Pas simple de trouver un endroit plat dans ce relief comprimé devant la mer. Tout est raide de part et d’autre de la voie cyclable. Un chemin en rampe raide en part. Gabriel part explorer là haut un bon quart d’heure et nous dégote une terrasse avec vue dans une vieille oliveraie envahie de genêts ! Par contre, tout se mérite : l’accès est si difficile qu’il faut s’y prendre à deux par vélo pour le hisser jusqu’au champ.

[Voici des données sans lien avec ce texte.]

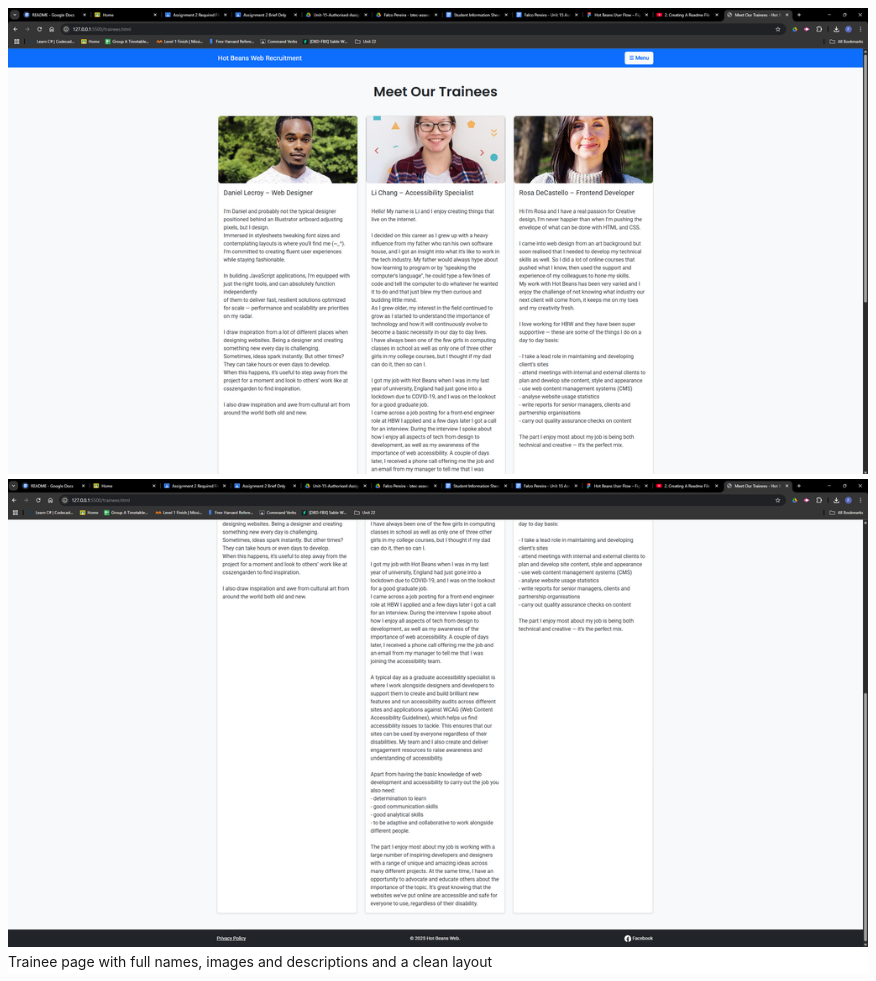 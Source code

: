 ![alt text](image-14.png)
![alt text](image-15.png)
Trainee page with full names, images and descriptions and a clean layout
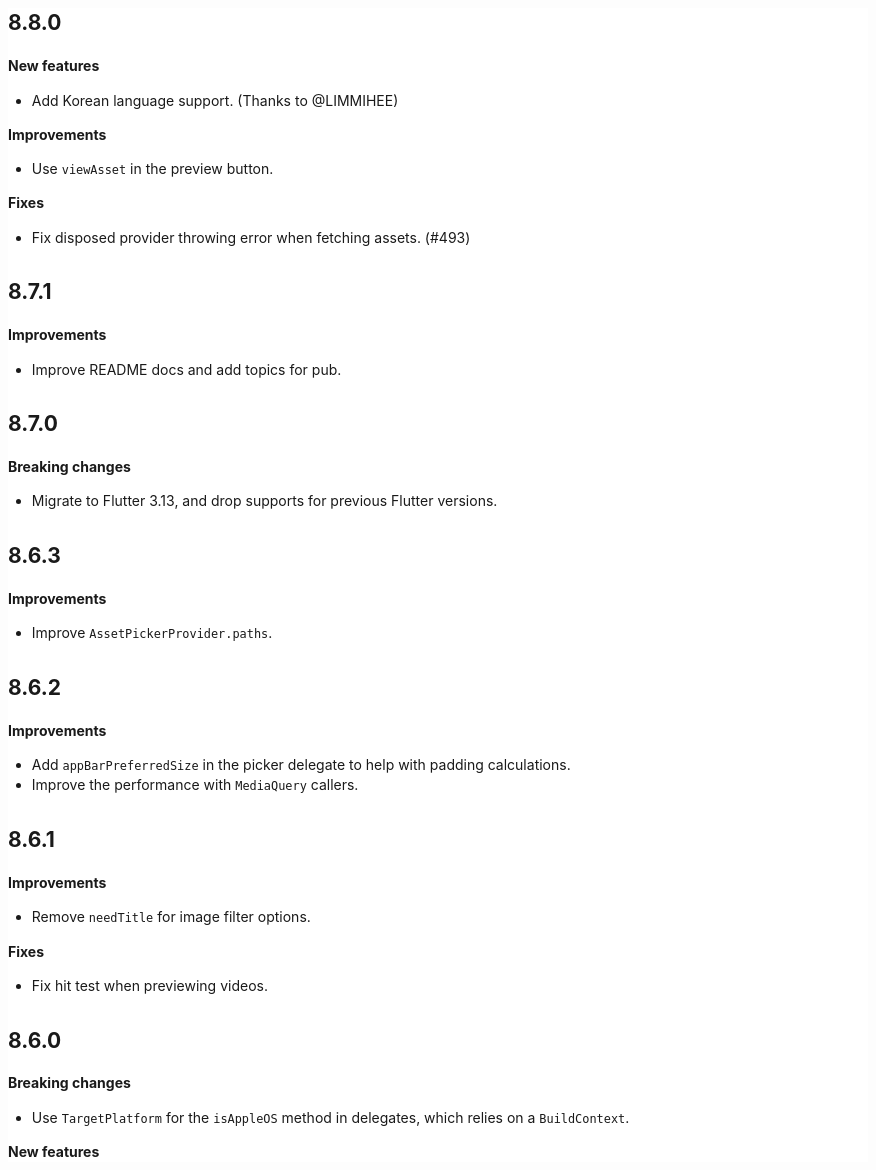 ## 8.8.0

**New features**

- Add Korean language support. (Thanks to @LIMMIHEE)

**Improvements**

- Use `viewAsset` in the preview button.

**Fixes**

- Fix disposed provider throwing error when fetching assets. (#493)

## 8.7.1

**Improvements**

- Improve README docs and add topics for pub.

## 8.7.0

**Breaking changes**

- Migrate to Flutter 3.13, and drop supports for previous Flutter versions.

## 8.6.3

**Improvements**

- Improve `AssetPickerProvider.paths`.

## 8.6.2

**Improvements**

- Add `appBarPreferredSize` in the picker delegate to help with padding calculations.
- Improve the performance with `MediaQuery` callers.

## 8.6.1

**Improvements**

- Remove `needTitle` for image filter options.

**Fixes**

- Fix hit test when previewing videos.

## 8.6.0

**Breaking changes**

- Use `TargetPlatform` for the `isAppleOS` method in delegates, which relies on a `BuildContext`.

**New features**

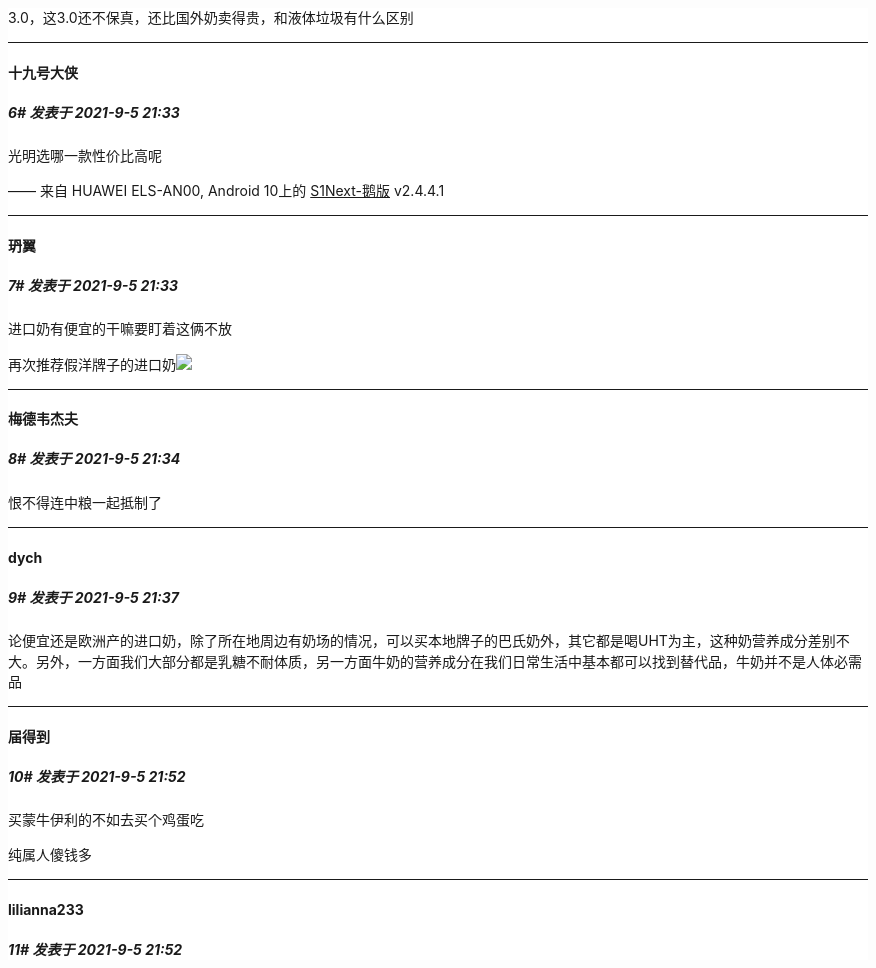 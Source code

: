
3.0，这3.0还不保真，还比国外奶卖得贵，和液体垃圾有什么区别


*****

####  十九号大侠  
##### 6#       发表于 2021-9-5 21:33


光明选哪一款性价比高呢

—— 来自 HUAWEI ELS-AN00, Android 10上的 [S1Next-鹅版](https://github.com/ykrank/S1-Next/releases) v2.4.4.1


*****

####  玬翼  
##### 7#       发表于 2021-9-5 21:33


进口奶有便宜的干嘛要盯着这俩不放

再次推荐假洋牌子的进口奶<img src="https://static.saraba1st.com/image/smiley/face2017/067.png" referrerpolicy="no-referrer">


*****

####  梅德韦杰夫  
##### 8#       发表于 2021-9-5 21:34


恨不得连中粮一起抵制了


*****

####  dych  
##### 9#       发表于 2021-9-5 21:37


论便宜还是欧洲产的进口奶，除了所在地周边有奶场的情况，可以买本地牌子的巴氏奶外，其它都是喝UHT为主，这种奶营养成分差别不大。另外，一方面我们大部分都是乳糖不耐体质，另一方面牛奶的营养成分在我们日常生活中基本都可以找到替代品，牛奶并不是人体必需品


*****

####  届得到  
##### 10#       发表于 2021-9-5 21:52


买蒙牛伊利的不如去买个鸡蛋吃


纯属人傻钱多


*****

####  lilianna233  
##### 11#       发表于 2021-9-5 21:52
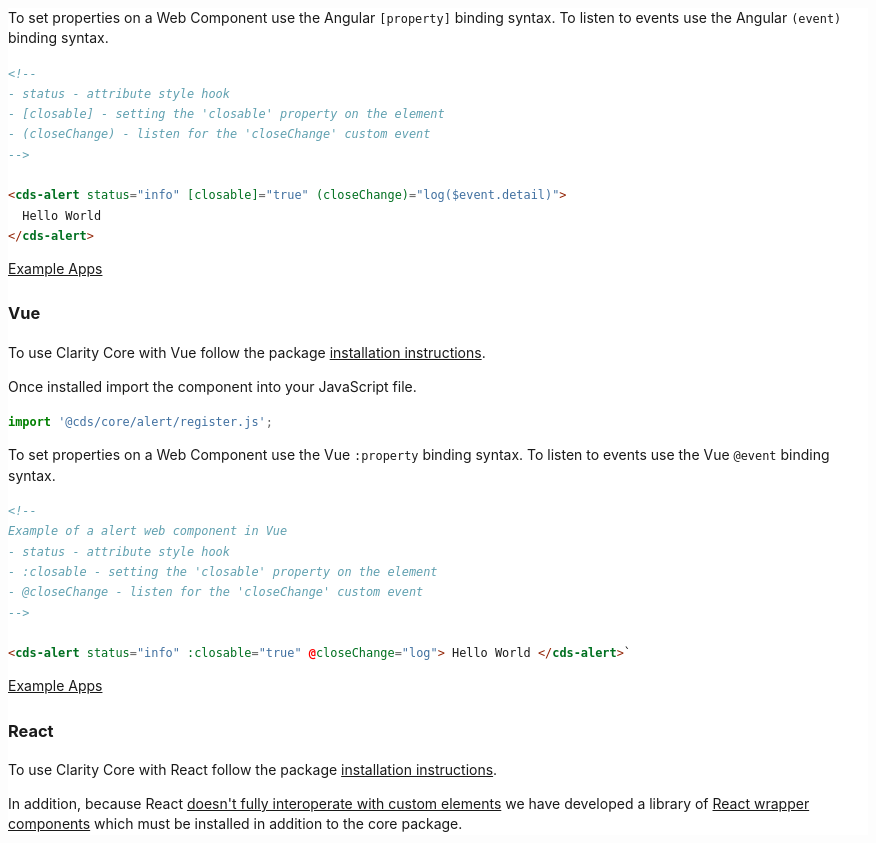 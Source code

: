 To set properties on a Web Component use the Angular <code>[property]</code> binding syntax.
To listen to events use the Angular <code>(event)</code> binding syntax.

```html
<!--
- status - attribute style hook
- [closable] - setting the 'closable' property on the element
- (closeChange) - listen for the 'closeChange' custom event
-->

<cds-alert status="info" [closable]="true" (closeChange)="log($event.detail)">
  Hello World
</cds-alert>
```

<cds-button>
  <a href="https://github.com/vmware/clarity/tree/master/apps" target="_blank" rel="noopener">
    Example Apps
  </a>
</cds-button>

### Vue

To use Clarity Core with Vue follow the package [installation instructions](#installation).

Once installed import the component into your JavaScript file.

```typescript
import '@cds/core/alert/register.js';
```

To set properties on a Web Component use the Vue <code>:property</code> binding syntax.
To listen to events use the Vue <code>@event</code> binding syntax.

```html
<!--
Example of a alert web component in Vue
- status - attribute style hook
- :closable - setting the 'closable' property on the element
- @closeChange - listen for the 'closeChange' custom event
-->

<cds-alert status="info" :closable="true" @closeChange="log"> Hello World </cds-alert>`
```

<cds-button>
  <a href="https://github.com/vmware/clarity/tree/master/apps" target="_blank" rel="noopener">
    Example Apps
  </a>
</cds-button>

### React

To use Clarity Core with React follow the package [installation instructions](#installation).

In addition, because React [doesn't fully interoperate with custom elements](https://custom-elements-everywhere.com/)
we have developed a library of [React wrapper components](https://reactjs.org/docs/web-components.html#using-web-components-in-react) which must be installed in addition to the core package.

2 Novembre. Nous rejoignons la gare de Trieste pour y prendre le train régional pendant vingt minutes, dans l’idée de nous épargner la route côtière très urbanisée. Nous descendons au premier arrêt, à Monfalcone, où nous reprenons les vélos en direction d’une nouvelle réserve naturelle.
Vous êtes vraiment courageux. Mais vous êtes visiblement bien accueillis par les populations, c’est très rassurant. Ce qui est très rassurant aussi c’est de constater que les aménagements pour cyclistes et pour amoureux de la nature me paraissent plus développés que chez nous.

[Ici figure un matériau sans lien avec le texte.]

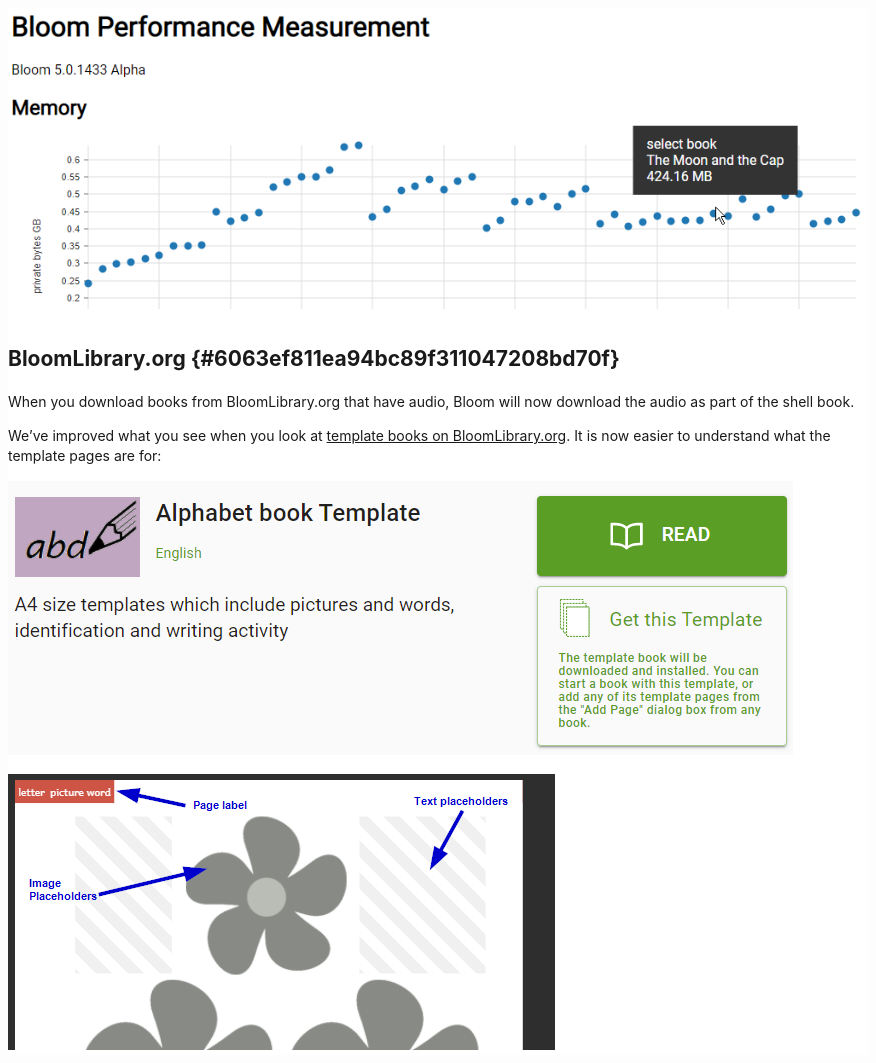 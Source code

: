 ![](./older-release-notes.0ad19a2a-507c-4099-9064-3f9036af1487.png)


## BloomLibrary.org {#6063ef811ea94bc89f311047208bd70f}


When you download books from BloomLibrary.org that have audio, Bloom will now download the audio as part of the shell book.


We’ve improved what you see when you look at [template books on BloomLibrary.org](https://bloomlibrary.org/create/create-templates). It is now easier to understand what the template pages are for:


![](./older-release-notes.479ba2dd-32f1-448d-b195-bac230bd8bc6.png)


![](./older-release-notes.d6f72e28-4e79-451f-a5d3-31f8cf2e4b5c.png)
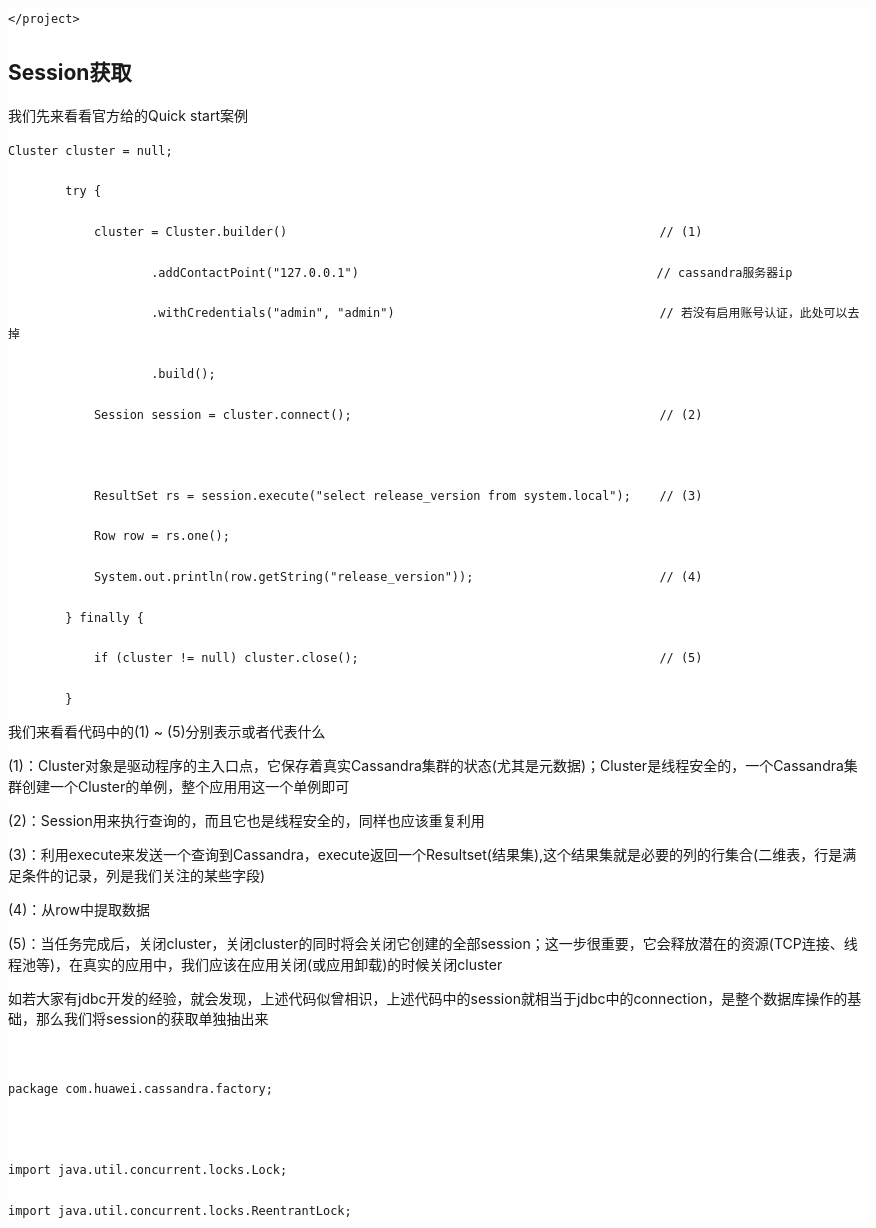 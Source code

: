     </project>

## Session获取

我们先来看看官方给的Quick start案例

    
    
    Cluster cluster = null;

            try {

                cluster = Cluster.builder()                                                    // (1)

                        .addContactPoint("127.0.0.1")                   　　　　　　　　　　　　　 // cassandra服务器ip

                        .withCredentials("admin", "admin")                                     // 若没有启用账号认证，此处可以去掉

                        .build();

                Session session = cluster.connect();                                           // (2)

    

                ResultSet rs = session.execute("select release_version from system.local");    // (3)

                Row row = rs.one();

                System.out.println(row.getString("release_version"));                          // (4)

            } finally {

                if (cluster != null) cluster.close();                                          // (5)

            }

我们来看看代码中的(1) ~ (5)分别表示或者代表什么

(1)：Cluster对象是驱动程序的主入口点，它保存着真实Cassandra集群的状态(尤其是元数据)；Cluster是线程安全的，一个Cassandra集群创建一个Cluster的单例，整个应用用这一个单例即可

(2)：Session用来执行查询的，而且它也是线程安全的，同样也应该重复利用

(3)：利用execute来发送一个查询到Cassandra，execute返回一个Resultset(结果集),这个结果集就是必要的列的行集合(二维表，行是满足条件的记录，列是我们关注的某些字段)

(4)：从row中提取数据

(5)：当任务完成后，关闭cluster，关闭cluster的同时将会关闭它创建的全部session；这一步很重要，它会释放潜在的资源(TCP连接、线程池等)，在真实的应用中，我们应该在应用关闭(或应用卸载)的时候关闭cluster

如若大家有jdbc开发的经验，就会发现，上述代码似曾相识，上述代码中的session就相当于jdbc中的connection，是整个数据库操作的基础，那么我们将session的获取单独抽出来

![]()![]()

    
    
    package com.huawei.cassandra.factory;

    

    import java.util.concurrent.locks.Lock;

    import java.util.concurrent.locks.ReentrantLock;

Nous avons fait de belles rencontres, parfois avec Warmshowers, ou au hasard, et ressenti beaucoup de bienveillance de la Slovaquie à l’Italie.
Bien qu’émerveillée par votre voyage, je ne peux m’empêcher de me réjouir de sentir que vous vous rapprochez de chez nous !!! A bientôt !!! Hélène
Coucou Hélène ! Nous ne sommes plus qu’à 200 kilomètres de la maison, ça fait tout drôle de retrouver notre aire d’hivernage. Plus que quelques coups d’ailes… Euh, de pédale ! Pleins de bises !!!

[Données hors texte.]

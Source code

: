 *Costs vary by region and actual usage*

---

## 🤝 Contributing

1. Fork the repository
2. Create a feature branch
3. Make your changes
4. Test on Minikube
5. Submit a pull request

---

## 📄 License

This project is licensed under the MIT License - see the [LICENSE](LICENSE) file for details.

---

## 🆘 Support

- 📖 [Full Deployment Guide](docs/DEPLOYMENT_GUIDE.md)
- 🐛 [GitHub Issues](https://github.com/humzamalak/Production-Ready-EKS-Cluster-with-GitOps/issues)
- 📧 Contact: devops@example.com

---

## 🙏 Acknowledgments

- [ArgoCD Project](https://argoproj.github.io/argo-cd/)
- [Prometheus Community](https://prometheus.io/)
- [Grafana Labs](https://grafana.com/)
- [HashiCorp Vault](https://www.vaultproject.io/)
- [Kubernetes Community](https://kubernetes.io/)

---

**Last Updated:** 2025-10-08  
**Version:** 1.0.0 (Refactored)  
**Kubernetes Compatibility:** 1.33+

On voyage avec vous.. de beaux paysages toujours et des milliers de coups de pédales. Bravo.
Isère ornitho : « invasion » de mouettes tridactyles et aussi dans d’autres régions intérieures suite à de violentes tempêtes. Beaucoup ont péris et les autres sont à la peine si loin de leurs côtes..Bises. Bénédicte et Thierry.
Merci Thierry ! Nous aurons peut-être l’occasion de voir les Mouettes tridactyles sur le chemin du retour. Si elles survivent…. Nous sommes déjà à Apt. Tous les cours d’eau du Sud sont à sec !
Toujours super, votre périple, j’ai hâte d’entendre votre récit de vive voix.
Et puis, j’espère que lors de vos longues soirées de camping, vous avez pu jouer à » bison-vol « …pauvre bête !
Bisous
Gilles
On a bien hâte de te revoir nous aussi, Gilles ! Tu pourras nous apprendre bison-vol, ça manque à notre culture. Pleins de bises !!!